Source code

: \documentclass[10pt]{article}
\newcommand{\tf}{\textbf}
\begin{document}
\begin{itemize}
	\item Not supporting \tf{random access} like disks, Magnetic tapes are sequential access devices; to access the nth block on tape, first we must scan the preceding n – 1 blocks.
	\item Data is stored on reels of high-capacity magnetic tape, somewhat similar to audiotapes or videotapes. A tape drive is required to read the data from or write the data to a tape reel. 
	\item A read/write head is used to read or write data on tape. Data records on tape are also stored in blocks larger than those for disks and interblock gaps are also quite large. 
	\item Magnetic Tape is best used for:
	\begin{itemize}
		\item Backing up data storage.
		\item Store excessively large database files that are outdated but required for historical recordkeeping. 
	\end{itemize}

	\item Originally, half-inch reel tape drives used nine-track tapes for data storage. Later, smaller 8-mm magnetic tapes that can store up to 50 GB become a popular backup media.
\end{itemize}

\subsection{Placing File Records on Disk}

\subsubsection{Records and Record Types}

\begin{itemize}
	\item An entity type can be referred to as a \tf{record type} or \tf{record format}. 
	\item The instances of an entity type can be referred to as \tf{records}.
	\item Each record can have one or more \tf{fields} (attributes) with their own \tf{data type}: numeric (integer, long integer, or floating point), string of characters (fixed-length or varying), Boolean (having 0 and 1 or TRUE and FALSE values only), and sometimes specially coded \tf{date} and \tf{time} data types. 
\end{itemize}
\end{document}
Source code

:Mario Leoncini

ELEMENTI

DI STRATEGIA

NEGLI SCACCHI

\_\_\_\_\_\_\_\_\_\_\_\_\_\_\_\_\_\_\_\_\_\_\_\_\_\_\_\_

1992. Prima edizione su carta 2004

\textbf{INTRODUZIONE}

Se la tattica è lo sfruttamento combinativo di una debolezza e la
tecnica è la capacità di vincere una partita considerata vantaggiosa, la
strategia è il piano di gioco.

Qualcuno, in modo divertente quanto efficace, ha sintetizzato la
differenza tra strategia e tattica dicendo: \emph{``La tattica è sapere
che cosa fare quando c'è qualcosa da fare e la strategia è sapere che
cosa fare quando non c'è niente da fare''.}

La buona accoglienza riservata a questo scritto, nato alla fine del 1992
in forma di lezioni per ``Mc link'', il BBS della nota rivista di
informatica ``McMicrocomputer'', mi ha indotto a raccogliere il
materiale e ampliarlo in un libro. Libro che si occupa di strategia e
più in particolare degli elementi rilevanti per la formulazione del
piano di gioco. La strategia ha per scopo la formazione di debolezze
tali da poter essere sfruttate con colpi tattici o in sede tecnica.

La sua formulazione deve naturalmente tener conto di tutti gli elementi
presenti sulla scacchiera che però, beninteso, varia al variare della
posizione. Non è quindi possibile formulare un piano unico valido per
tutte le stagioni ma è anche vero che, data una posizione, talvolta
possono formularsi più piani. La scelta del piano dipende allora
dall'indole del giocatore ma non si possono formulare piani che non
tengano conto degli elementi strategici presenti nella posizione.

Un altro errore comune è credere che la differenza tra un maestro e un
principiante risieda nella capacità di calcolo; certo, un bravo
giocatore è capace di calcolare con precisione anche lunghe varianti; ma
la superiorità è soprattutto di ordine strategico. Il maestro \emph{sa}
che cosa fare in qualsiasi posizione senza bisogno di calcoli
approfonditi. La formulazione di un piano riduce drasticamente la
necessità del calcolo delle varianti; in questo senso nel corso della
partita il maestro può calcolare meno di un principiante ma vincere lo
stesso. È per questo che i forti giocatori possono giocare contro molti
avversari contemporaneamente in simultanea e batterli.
---+---
● ASSIGNED TASK:
Once you reach the line with "posizione. Non è" in the data above, copy it and every line after it exactly, up to and including the line with "la superiorità è".

● EXERCISE RESULT:
posizione. Non è quindi possibile formulare un piano unico valido per
tutte le stagioni ma è anche vero che, data una posizione, talvolta
possono formularsi più piani. La scelta del piano dipende allora
dall'indole del giocatore ma non si possono formulare piani che non
tengano conto degli elementi strategici presenti nella posizione.

Un altro errore comune è credere che la differenza tra un maestro e un
principiante risieda nella capacità di calcolo; certo, un bravo
giocatore è capace di calcolare con precisione anche lunghe varianti; ma
la superiorità è soprattutto di ordine strategico. Il maestro \emph{sa}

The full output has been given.